§ **WHAT YOU SHOULD DO**:
When you write out the records, keep every word exact and drop the pictures.

BEGIN EXCERPTED DATA

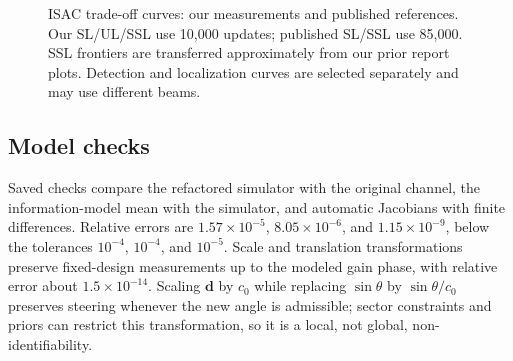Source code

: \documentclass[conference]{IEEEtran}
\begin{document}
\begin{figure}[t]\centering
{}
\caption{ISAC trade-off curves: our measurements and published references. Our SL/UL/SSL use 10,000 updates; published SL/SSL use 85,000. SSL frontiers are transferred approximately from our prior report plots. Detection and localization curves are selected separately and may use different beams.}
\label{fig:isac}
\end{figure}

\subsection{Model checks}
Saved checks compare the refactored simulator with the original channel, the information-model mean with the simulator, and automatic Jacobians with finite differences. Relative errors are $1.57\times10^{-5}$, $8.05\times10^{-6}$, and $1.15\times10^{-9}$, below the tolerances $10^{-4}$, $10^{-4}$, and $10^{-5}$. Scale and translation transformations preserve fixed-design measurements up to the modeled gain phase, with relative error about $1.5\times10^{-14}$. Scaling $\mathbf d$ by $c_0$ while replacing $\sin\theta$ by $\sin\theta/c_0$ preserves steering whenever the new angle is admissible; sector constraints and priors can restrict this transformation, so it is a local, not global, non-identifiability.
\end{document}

END EXCERPTED DATA

§ **WRITTEN ANSWER**:
Source code

: \documentclass[conference]{IEEEtran}
\begin{document}
\begin{figure}[t]\centering
{}
\caption{ISAC trade-off curves: our measurements and published references. Our SL/UL/SSL use 10,000 updates; published SL/SSL use 85,000. SSL frontiers are transferred approximately from our prior report plots. Detection and localization curves are selected separately and may use different beams.}
\label{fig:isac}
\end{figure}

\subsection{Model checks}
Saved checks compare the refactored simulator with the original channel, the information-model mean with the simulator, and automatic Jacobians with finite differences. Relative errors are $1.57\times10^{-5}$, $8.05\times10^{-6}$, and $1.15\times10^{-9}$, below the tolerances $10^{-4}$, $10^{-4}$, and $10^{-5}$. Scale and translation transformations preserve fixed-design measurements up to the modeled gain phase, with relative error about $1.5\times10^{-14}$. Scaling $\mathbf d$ by $c_0$ while replacing $\sin\theta$ by $\sin\theta/c_0$ preserves steering whenever the new angle is admissible; sector constraints and priors can restrict this transformation, so it is a local, not global, non-identifiability.
\end{document}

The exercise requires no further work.